Supervised learning

Introduction

  • Supervised learning is a type of machine learning where the model is trained on a labelled dataset
  • The model learns to map input data to the correct output label
  • Supervised learning is used extensively in remote sensing to enable quantitative analysis of satellite imagery
  • We will use historic satellite imagery to train a model to classify land cover types in a given area

Task and Data

  • The task we will perform is to quantitatively analyze forest cover change over time in the area surrounding the village Ces in Ticino, Switzerland
  • We are provided with historic areal imagery from 1961 from swisstopo [source]
  • The resolution of the imagery is 1 m/pixel and it contains only one single band (!!!)
library(terra)
library(purrr)
library(sf)
library(dplyr)
library(tmap)

ces1961 <- rast("data-large/ces/1961.tif")

ces1961 <- ces1961/255 # normalize the values to [0,1]

names(ces1961) <- "luminosity"
plot(ces1961, col = grey.colors(255))

Approach

To solve this task

  1. We first need to create some labelled data
  2. Split our labelled data into training and testing data
  3. Train a model on the training data
  4. Evaluate the model on the testing data

Data labelling

In preparation, I used QGIS to create labelled points for the following classes:

  • Forest
  • Buildings
  • Agriculture
  • Shadows
library(sf)

labelled_data <- read_sf("data-large/ces/labelled-data.gpkg")

# We will turn the class into a factor, 
# which is useful for classification
labelled_data$class <- factor(labelled_data$class)

tmap_mode("view")
tm_shape(ces1961) + 
  tm_raster(palette = "-Greys",legend.show = FALSE) +
  tm_shape(labelled_data) +
  tm_dots(col = "class") +
  tm_layout(legend.outside = TRUE)

Splitting the data

  • We need to split our data into training and testing data
  • We will randomly select 70% of the data for training and the remaining 30% for testing
Important

Note that this is not the recommended approach, instead we should use a spatially stratified split (see Brenning 2023; and Schratz et al. 2021).

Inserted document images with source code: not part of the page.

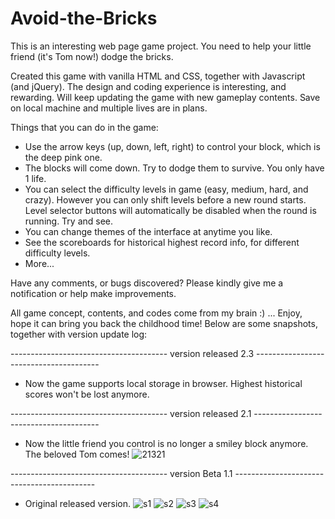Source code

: # Avoid-the-Bricks

This is an interesting web page game project. You need to help your little friend (it's Tom now!) dodge the bricks.

Created this game with vanilla HTML and CSS, together with Javascript (and jQuery). The design and coding experience is interesting, and rewarding. Will keep updating the game with new gameplay contents. Save on local machine and multiple lives are in plans.

Things that you can do in the game:
- Use the arrow keys (up, down, left, right) to control your block, which is the deep pink one.
- The blocks will come down. Try to dodge them to survive. You only have 1 life.
- You can select the difficulty levels in game (easy, medium, hard, and crazy). However you can only shift levels before a new round starts. Level selector buttons will automatically be disabled when the round is running. Try and see.
- You can change themes of the interface at anytime you like.
- See the scoreboards for historical highest record info, for different difficulty levels.
- More...

Have any comments, or bugs discovered? Please kindly give me a notification or help make improvements.

All game concept, contents, and codes come from my brain :) ... Enjoy, hope it can bring you back the childhood time! Below are some snapshots, together with version update log:

--------------------------------------- version released 2.3 ---------------------------------------
- Now the game supports local storage in browser. Highest historical scores won't be lost anymore.

--------------------------------------- version released 2.1 ---------------------------------------
- Now the little friend you control is no longer a smiley block anymore. The beloved Tom comes!
![21321](https://user-images.githubusercontent.com/44102726/53023494-5e30b800-342b-11e9-8fae-88bb14747d5d.PNG)

--------------------------------------- version Beta 1.1 -------------------------------------------
- Original released version.
![s1](https://user-images.githubusercontent.com/44102726/52963167-13506b00-336d-11e9-86c1-705c4cf3e825.PNG)
![s2](https://user-images.githubusercontent.com/44102726/52963168-13506b00-336d-11e9-9c0c-bb43f2e266b3.PNG)
![s3](https://user-images.githubusercontent.com/44102726/52963169-13e90180-336d-11e9-87cd-fd71e1fc5290.PNG)
![s4](https://user-images.githubusercontent.com/44102726/52963170-13e90180-336d-11e9-8dc8-511cc63cf591.PNG)
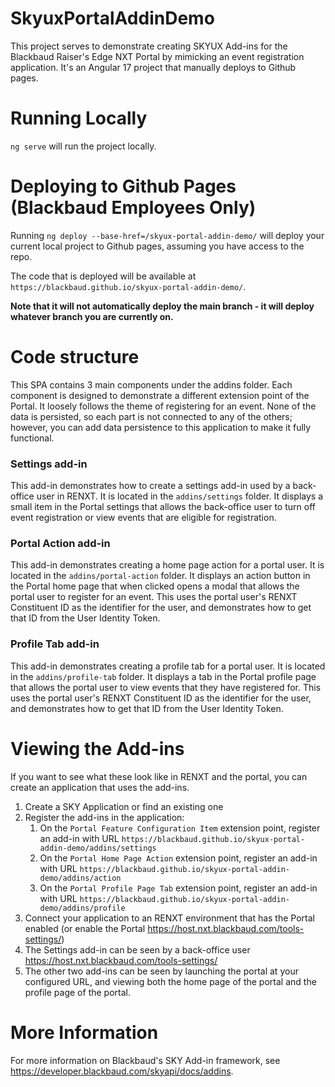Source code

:# SkyuxPortalAddinDemo

This project serves to demonstrate creating SKYUX Add-ins for the Blackbaud Raiser's Edge NXT Portal by mimicking an event registration application. It's an Angular 17 project that manually deploys to Github pages.

# Running Locally
`ng serve` will run the project locally.

# Deploying to Github Pages (Blackbaud Employees Only)
Running `ng deploy --base-href=/skyux-portal-addin-demo/` will deploy your current local project to Github pages, assuming you have access to the repo.

The code that is deployed will be available at `https://blackbaud.github.io/skyux-portal-addin-demo/`.

**Note that it will not automatically deploy the main branch - it will deploy whatever branch you are currently on.**

# Code structure
This SPA contains 3 main components under the addins folder. Each component is designed to demonstrate a different extension point of the Portal. It loosely follows the theme of registering for an event.
None of the data is persisted, so each part is not connected to any of the others; however, you can add data persistence to this application to make it fully functional.

### Settings add-in
This add-in demonstrates how to create a settings add-in used by a back-office user in RENXT. It is located in the `addins/settings` folder. It displays a small item in the Portal settings that allows the back-office user to turn off event registration or view events that are eligible for registration.

### Portal Action add-in
This add-in demonstrates creating a home page action for a portal user. It is located in the `addins/portal-action` folder. It displays an action button in the Portal home page that when clicked opens a modal that allows the portal user to register for an event. This uses the portal user's RENXT Constituent ID as the identifier for the user, and demonstrates how to get that ID from the User Identity Token.

### Profile Tab add-in
This add-in demonstrates creating a profile tab for a portal user. It is located in the `addins/profile-tab` folder. It displays a tab in the Portal profile page that allows the portal user to view events that they have registered for. This uses the portal user's RENXT Constituent ID as the identifier for the user, and demonstrates how to get that ID from the User Identity Token.

# Viewing the Add-ins
If you want to see what these look like in RENXT and the portal, you can create an application that uses the add-ins.
1. Create a SKY Application or find an existing one
2. Register the add-ins in the application:
    1. On the `Portal Feature Configuration Item` extension point, register an add-in with URL `https://blackbaud.github.io/skyux-portal-addin-demo/addins/settings`
   2. On the `Portal Home Page Action` extension point, register an add-in with URL `https://blackbaud.github.io/skyux-portal-addin-demo/addins/action`
   3. On the `Portal Profile Page Tab` extension point, register an add-in with URL `https://blackbaud.github.io/skyux-portal-addin-demo/addins/profile`
4. Connect your application to an RENXT environment that has the Portal enabled (or enable the Portal https://host.nxt.blackbaud.com/tools-settings/)
5. The Settings add-in can be seen by a back-office user https://host.nxt.blackbaud.com/tools-settings/
6. The other two add-ins can be seen by launching the portal at your configured URL, and viewing both the home page of the portal and the profile page of the portal.

# More Information
For more information on Blackbaud's SKY Add-in framework, see https://developer.blackbaud.com/skyapi/docs/addins.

To keep things simple for this exercise however, we will use a random split.

labelled_data <- labelled_data |> 
  group_by(class) |>            # for each class...
  mutate(                       #
    i = sample(seq_len(n())),   # ...assign a random number from 1 to n...
    train = i <= n()*0.7        # ...and assign the first 70% to "training"
    )

data_train <- labelled_data |>  # filter the training data and store in a
  filter(train) |>              # a new data frame 
  select(-c(i,train))           # remove obsolete columns


data_test <- labelled_data |>  # same as above, but the filter is inverted
  filter(!train) |>            # for the testing data
  select(-c(i,train))

tmap_mode("plot")

tm_shape(labelled_data) + tm_dots(col = "train", palette = c("blue","red"))

Feature Extraction

  • We need to extract the values of the raster data at the labelled points
  • Since we only have one band, our result is a data.frame with one column
# ID = FALSE means that we do not want to add an ID column
train_features <- terra::extract(ces1961, data_train, ID = FALSE)

head(train_features)
  luminosity
1  0.3568627
2  0.1960784
3  0.4392157
4  0.6313725
5  0.2823529
6  0.5294118
data_train2 <- cbind(data_train, train_features) |> 
  st_drop_geometry()

Training the model

  • We will use the rpart package to train a classification tree
  • The classification tree is also known as a decision tree
  • A decision tree has a flowchart-like structure (see Figure 6.1)
  • Classification trees does not always produce the best results, but they are simple and interpretable
library(rpart)
cart_model <- rpart(class~., data = data_train2, method = "class")
  • As mentioned above, the decision tree is interpretable. We can visualize it using the rpart.plot package:
  • Each pixel is classified into one of the four classes based on its value (luminosity) according to the decision tree in Figure 6.1
library(rpart.plot)
rpart.plot(cart_model, type = 3)
Figure 6.1: The resulting decision tree. Each internal node represents a test on an attribute, each branch represents the outcome of the test and each leaf node represents a class label

Predicting the probabilities per class for each pixel

  • We will use the trained model to predict the probabilities of each class for each pixel in the raster data
  • We can use the predict function to do this
  • The result is a raster with one layer per class, giving the probability of each class for each pixel
ces1961_predict <- predict(ces1961, cart_model)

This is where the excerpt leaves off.